O EMET11 é um veículo multiestratégia de pequeno porte que funciona essencialmente como um FOF concentrado, combinando exposição a FIIs de tijolo (HOFC11, VCRR11), logística (TRUE11), papel (CXRI11, ALZC11) e, residualmente, ações imobiliárias (SCAR3) e um FII não listado (Rio das Pedras I). A proposta de valor é capturar descontos patrimoniais de fundos investidos com gestão ativa, mas a execução dessa tese foi comprometida por trocas sucessivas de gestora.
Para o investidor, o fundo oferece hoje P/VP de 0,89 (desconto de 11%) e um DY 12m de ~13,6% — porém inflado pela extra de dez/25, com DPS recorrente já em R$ 0,04. Em troca, exige aceitar baixa liquidez, altíssima concentração de cotistas (dois majoritários = 77,7%), rendimento em queda e histórico recente instável. O programa de recompra anunciado em jun/26 sinaliza que a gestora vê a cota descontada, mas também que o fundo opta por encolher.

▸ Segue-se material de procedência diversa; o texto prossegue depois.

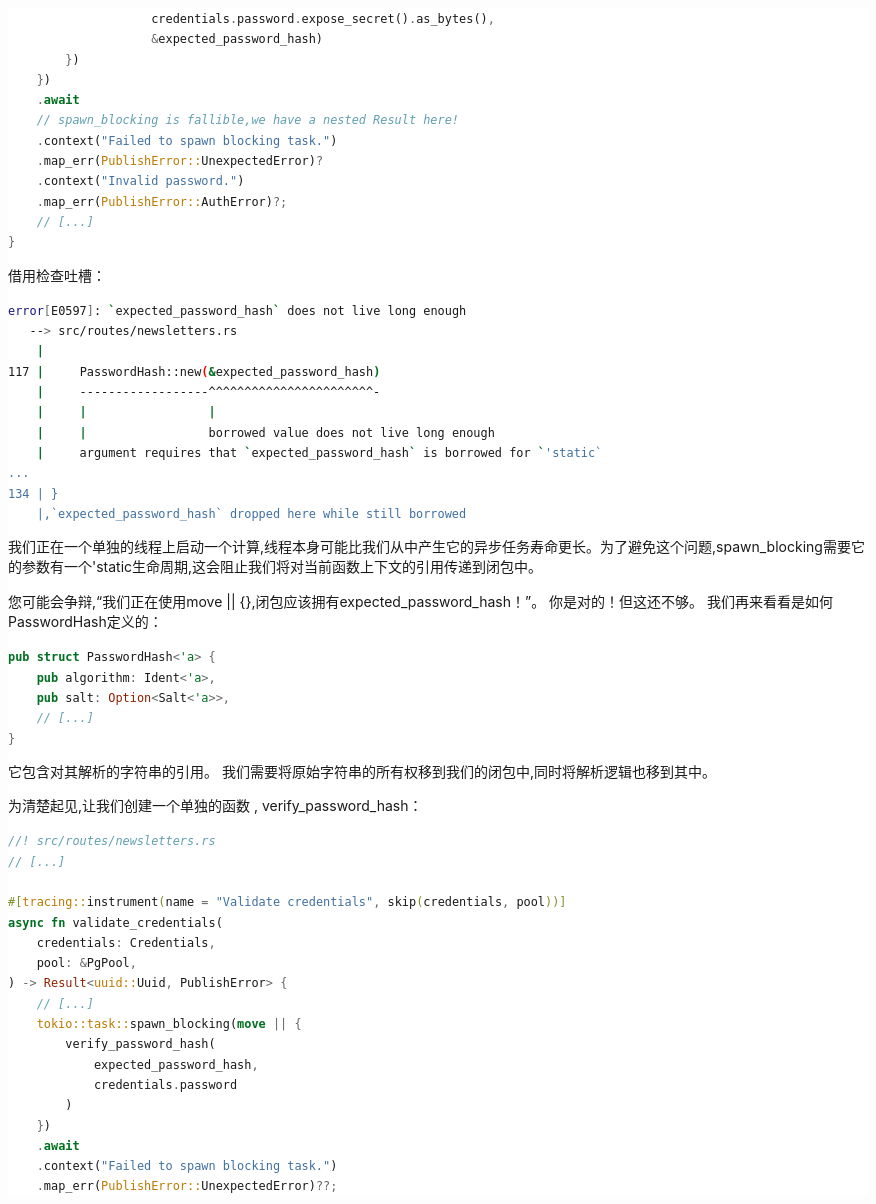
 ```rs
                    credentials.password.expose_secret().as_bytes(), 
                    &expected_password_hash)
        })
    })
    .await
    // spawn_blocking is fallible,we have a nested Result here!
    .context("Failed to spawn blocking task.")
    .map_err(PublishError::UnexpectedError)?
    .context("Invalid password.")
    .map_err(PublishError::AuthError)?;
    // [...]
}
```
借用检查吐槽：
```sh
error[E0597]: `expected_password_hash` does not live long enough
   --> src/routes/newsletters.rs
    |
117 |     PasswordHash::new(&expected_password_hash)
    |     ------------------^^^^^^^^^^^^^^^^^^^^^^^-
    |     |                 |
    |     |                 borrowed value does not live long enough
    |     argument requires that `expected_password_hash` is borrowed for `'static`
...
134 | }
    |,`expected_password_hash` dropped here while still borrowed
```
我们正在一个单独的线程上启动一个计算,线程本身可能比我们从中产生它的异步任务寿命更长。为了避免这个问题,spawn_blocking需要它的参数有一个'static生命周期,这会阻止我们将对当前函数上下文的引用传递到闭包中。

您可能会争辩,“我们正在使用move || {},闭包应该拥有expected_password_hash！”。
你是对的！但这还不够。
我们再来看看是如何PasswordHash定义的：

```rs
pub struct PasswordHash<'a> {
    pub algorithm: Ident<'a>,
    pub salt: Option<Salt<'a>>,
    // [...]
}
```
它包含对其解析的字符串的引用。
我们需要将原始字符串的所有权移到我们的闭包中,同时将解析逻辑也移到其中。

为清楚起见,让我们创建一个单独的函数 , verify_password_hash：
```rs
//! src/routes/newsletters.rs
// [...]

#[tracing::instrument(name = "Validate credentials", skip(credentials, pool))]
async fn validate_credentials(
    credentials: Credentials,
    pool: &PgPool,
) -> Result<uuid::Uuid, PublishError> {
    // [...]
    tokio::task::spawn_blocking(move || {
        verify_password_hash(
            expected_password_hash, 
            credentials.password
        )
    })
    .await
    .context("Failed to spawn blocking task.")
    .map_err(PublishError::UnexpectedError)??;

```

A V2 Investimentos (CNPJ 13.601.663/0001-03) é gestora independente sediada em São Paulo, com 7 FIIs listados — entre eles VVMR11 (V2 Multi Renda, PL R$ 240,4 mi), VVCO11 (V2 Edifícios Corporativos, R$ 141,9 mi), VVRI11 (V2 Renda Imobiliária, R$ 302,7 mi), VPPR11 (V2 Prime Properties, R$ 130,3 mi) e o EMET11 — e cerca de 10 fundos sob gestão, somando mais de 50 mil investidores em FIIs listados.
Assumiu a gestão do EMET11 em fev/2026, em substituição à REC Gestão (que havia renunciado em nov/2025) e, antes dela, à More Invest (gestora original desde o IPO em mar/2024). Desde a entrada da V2, a base de cotistas saltou de ~102 (dez/25) para 245 (abr/2026) — alta de quase 140% — com o relatório de abril registrando +37 cotistas no mês. Em paralelo, a V2 redesenhou o portfólio concentrando em HOFC11, VCRR11 e TRUE11 e, em jun/2026, anunciou programa de recompra de cotas.
A brevidade do histórico da V2 à frente do EMET11 impede avaliação definitiva da qualidade da gestão, mas seu track record em FIIs corporativos e híbridos é consistente com o mandato multiestratégia do fundo. O ponto de atenção é a queda acentuada do rendimento distribuído sob a nova gestão.
Em 01/06/2026 o EMET11 era cotado a R$ 8,67, com P/VP de 0,89 (desconto de 11% sobre o VP de R$ 9,78), DY 12m nominal de ~13,6% e patrimônio líquido de R$ 48,7 milhões distribuído em essencialmente 7-8 FIIs/ativos (HOFC11 35,7%, VCRR11 29,4%, TRUE11 16,1%, CXRI11, ALZC11, SCAR3, Rio das Pedras I e a estreante IBCR11). A V2 Investimentos, que assumiu a gestão em fev/2026, ampliou fortemente a base de cotistas — de ~102 (dez/25) para 245 (abr/26) — mas o rendimento recorrente caiu de R$ 0,10 (jan) para R$ 0,04 (abr/2026).
A trajetória histórica do fundo é marcada por volatilidade operacional elevada: três gestoras em 24 meses (More Invest, REC, V2), uma troca de administrador (BTG→BRL Trust em jun/2025), ausência de distribuição no 2º semestre de 2024 por conta de prejuízos contábeis e uma ressalva de ênfase da auditoria sobre distribuição abaixo do mínimo de 95% em 2025. Em jun/2026 a gestora anunciou ainda um programa de recompra de até 10% das cotas — defesa do P/VP descontado, mas também sinal de que o fundo opta por encolher em vez de captar.
O portfólio concentra ~81% do PL em apenas três FIIs, o que amplifica tanto o potencial de upside (se os investidos se valorizarem e destravarem dividendos) quanto o risco idiossincrático. A baixa liquidez (~R$ 400-700 mil/dia) e a concentração acentuada de cotistas (77,7% em apenas 2 detentores, conforme o informe anual 2025) são fatores estruturais que não se resolvem no curto prazo e limitam o apelo para investidores institucionais ou com volume expressivo. A tese, hoje, é de destravamento patrimonial — não de renda.